[PATCH 0/5] xfs: fix log cache flush regressions

Dave Chinner <david@xxxxxxxxxxxxx> · Thu, 22 Jul 2021 11:53:30 +1000

The first four patches in this series fix regressions introduced by
commit eef983ffeae7 ("xfs: journal IO cache flush reductions") and
exposed by generic/482. I have one test machine that reproduces
the failures, and in general a failure occurs 1 in every 30 test
iterations.

The first two patches are related to external logs. These were found
by code inspection while looking for the cause of the generic/482
failures.

The third patch addresses a race condition between the new
unconditional async data device cache flush run by the CIL push and
the log tail changing between that flush completing and the commit
iclog being synced. In this situation, if the commit_iclog doesn't
issue a REQ_PREFLUSH, we fail to guarantee that the metadata IO
completions that moved the log tail are on stable storage. The fix
for this issue is to sample the log tail before we issue the async
cache flush, and if the log tail has changed when we release the
commit_iclog we set the XLOG_ICL_NEED_FLUSH flag on the iclog to
guarantee a cache flush is issued before the commit record that
moves the tail of the log forward is written to the log.
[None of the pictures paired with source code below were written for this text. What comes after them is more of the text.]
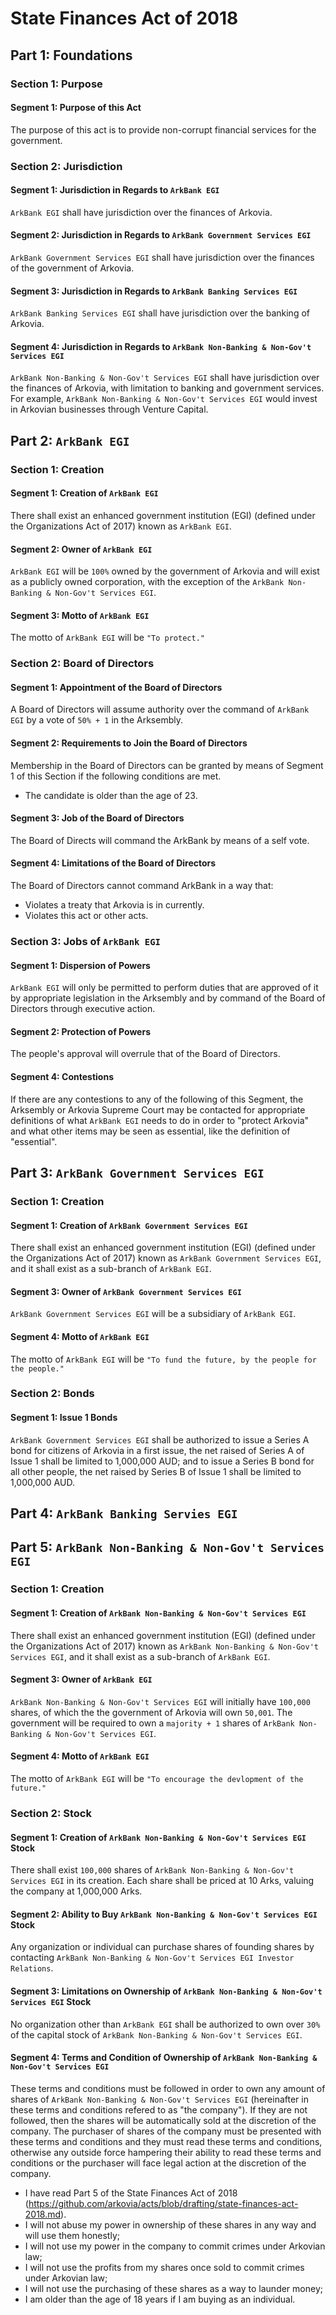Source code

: # State Finances Act of 2018

## Part 1: Foundations
### Section 1: Purpose
#### Segment 1: Purpose of this Act
The purpose of this act is to provide non-corrupt financial services for the government.

### Section 2: Jurisdiction
#### Segment 1: Jurisdiction in Regards to `ArkBank EGI`
`ArkBank EGI` shall have jurisdiction over the finances of Arkovia.

#### Segment 2: Jurisdiction in Regards to `ArkBank Government Services EGI`
`ArkBank Government Services EGI` shall have jurisdiction over the finances of the government of Arkovia.

#### Segment 3: Jurisdiction in Regards to `ArkBank Banking Services EGI`
`ArkBank Banking Services EGI` shall have jurisdiction over the banking of Arkovia.

#### Segment 4: Jurisdiction in Regards to `ArkBank Non-Banking & Non-Gov't Services EGI`
`ArkBank Non-Banking & Non-Gov't Services EGI` shall have jurisdiction over the finances of Arkovia, with limitation to banking and government services. For example, `ArkBank Non-Banking & Non-Gov't Services EGI` would invest in Arkovian businesses through Venture Capital.

## Part 2: `ArkBank EGI`
### Section 1: Creation
#### Segment 1: Creation of `ArkBank EGI`
There shall exist an enhanced government institution (EGI) (defined under the Organizations Act of 2017) known as `ArkBank EGI`.

#### Segment 2: Owner of `ArkBank EGI`
`ArkBank EGI` will be `100%` owned by the government of Arkovia and will exist as a publicly owned corporation, with the exception of the `ArkBank Non-Banking & Non-Gov't Services EGI`.

#### Segment 3: Motto of `ArkBank EGI`
The motto of `ArkBank EGI` will be `"To protect."`

### Section 2: Board of Directors
#### Segment 1: Appointment of the Board of Directors
A Board of Directors will assume authority over the command of `ArkBank EGI` by a vote of `50% + 1` in the Arksembly.

#### Segment 2: Requirements to Join the Board of Directors
Membership in the Board of Directors can be granted by means of Segment 1 of this Section if the following conditions are met.
- The candidate is older than the age of 23.

#### Segment 3: Job of the Board of Directors
The Board of Directs will command the ArkBank by means of a self vote.

#### Segment 4: Limitations of the Board of Directors
The Board of Directors cannot command ArkBank in a way that:
- Violates a treaty that Arkovia is in currently.
- Violates this act or other acts.

### Section 3: Jobs of `ArkBank EGI`
#### Segment 1: Dispersion of Powers
`ArkBank EGI` will only be permitted to perform duties that are approved of it by appropriate legislation in the Arksembly and by command of the Board of Directors through executive action.

#### Segment 2: Protection of Powers
The people's approval will overrule that of the Board of Directors.

#### Segment 4: Contestions
If there are any contestions to any of the following of this Segment, the Arksembly or Arkovia Supreme Court may be contacted for appropriate definitions of what `ArkBank EGI` needs to do in order to "protect Arkovia" and what other items may be seen as essential, like the definition of "essential".

## Part 3: `ArkBank Government Services EGI`
### Section 1: Creation
#### Segment 1: Creation of `ArkBank Government Services EGI`
There shall exist an enhanced government institution (EGI) (defined under the Organizations Act of 2017) known as `ArkBank Government Services EGI`, and it shall exist as a sub-branch of `ArkBank EGI`.

#### Segment 3: Owner of `ArkBank Government Services EGI`
`ArkBank Government Services EGI` will be a subsidiary of `ArkBank EGI`.

#### Segment 4: Motto of `ArkBank EGI`
The motto of `ArkBank EGI` will be `"To fund the future, by the people for the people."`

### Section 2: Bonds
#### Segment 1: Issue 1 Bonds
`ArkBank Government Services EGI` shall be authorized to issue a Series A bond for citizens of Arkovia in a first issue, the net raised of Series A of Issue 1 shall be limited to 1,000,000 AUD; and to issue a Series B bond for all other people, the net raised by Series B of Issue 1 shall be limited to 1,000,000 AUD.

## Part 4: `ArkBank Banking Servies EGI`

## Part 5: `ArkBank Non-Banking & Non-Gov't Services EGI`
### Section 1: Creation
#### Segment 1: Creation of `ArkBank Non-Banking & Non-Gov't Services EGI`
There shall exist an enhanced government institution (EGI) (defined under the Organizations Act of 2017) known as `ArkBank Non-Banking & Non-Gov't Services EGI`, and it shall exist as a sub-branch of `ArkBank EGI`.

#### Segment 3: Owner of `ArkBank EGI`
`ArkBank Non-Banking & Non-Gov't Services EGI` will initially have `100,000` shares, of which the the government of Arkovia will own `50,001`. The government will be required to own a `majority + 1` shares of `ArkBank Non-Banking & Non-Gov't Services EGI`.

#### Segment 4: Motto of `ArkBank EGI`
The motto of `ArkBank EGI` will be `"To encourage the devlopment of the future."`

### Section 2: Stock
#### Segment 1: Creation of `ArkBank Non-Banking & Non-Gov't Services EGI` Stock
There shall exist `100,000` shares of `ArkBank Non-Banking & Non-Gov't Services EGI` in its creation. Each share shall be priced at 10 Arks, valuing the company at 1,000,000 Arks.

#### Segment 2: Ability to Buy `ArkBank Non-Banking & Non-Gov't Services EGI` Stock
Any organization or individual can purchase shares of founding shares by contacting `ArkBank Non-Banking & Non-Gov't Services EGI Investor Relations`.

#### Segment 3: Limitations on Ownership of `ArkBank Non-Banking & Non-Gov't Services EGI` Stock
No organization other than `ArkBank EGI` shall be authorized to own over `30%` of the capital stock of `ArkBank Non-Banking & Non-Gov't Services EGI`.

#### Segment 4: Terms and Condition of Ownership of `ArkBank Non-Banking & Non-Gov't Services EGI`
These terms and conditions must be followed in order to own any amount of shares of `ArkBank Non-Banking & Non-Gov't Services EGI` (hereinafter in these terms and conditions refered to as "the company"). If they are not followed, then the shares will be automatically sold at the discretion of the company. The purchaser of shares of the company must be presented with these terms and conditions and they must read these terms and conditions, otherwise any outside force hampering their ability to read these terms and conditions or the purchaser will face legal action at the discretion of the company.
- I have read Part 5 of the State Finances Act of 2018 (https://github.com/arkovia/acts/blob/drafting/state-finances-act-2018.md).
- I will not abuse my power in ownership of these shares in any way and will use them honestly;
- I will not use my power in the company to commit crimes under Arkovian law;
- I will not use the profits from my shares once sold to commit crimes under Arkovian law;
- I will not use the purchasing of these shares as a way to launder money;
- I am older than the age of 18 years if I am buying as an individual.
The fourth patch addresses an oversight about log forces. Log forces
imply a cache flush if they result in iclog IO being issued,
allowing the caller to elide cache flushes that they might require
for data integrity. The change to requiring the iclog owner to
signal that a cache flush is required completely missed the log
force code. This patch ensures that all ACTIVE and WANT_SYNC iclogs
that we either flush or wait on issue cache flushes and so guarantee
that they are on stable storage at IO completion before they signal
completion to log force waiters.

The last patch is not a regression, but a fix for another log force
iclog related flush problem I noticed and found while triaging the
above problems. Occasionally the tests would sit idle doing nothing
for up to 30s waiting on a xfs_log_force_seq() call to complete. The
trigger for them to wake up was the background log worker issuing a
new log force. This appears to be another "incorrectly wait on
future iclog state changes" situation, and it's notable that
xfs_log_force() specifically handles this situation while
xfs_log_force_seq() does not. Changing xfs_log_force_seq() to use
the same "iclog IO already completed" detection as xfs_log_force()
made those random delays go away.

I'm still not sure that I've caught all the cases where we don't
issue cache flushes correctly - debugging this has been a slow
process of whack-a-mole, and there are still questionable failures
occurring where an fsync is not appearing to issue an iclog with a
cache flush correctly after hundreds of test cycles. Capturing a
failure with enough debug information for it to be meaningful is a
slow, time-consuming process...

However, this patchset as it stands makes things a lot better, so I
figure it's better to get this out there now and get more eyes on it
sooner rather than later...

Version 1:
- based on 5.14-rc1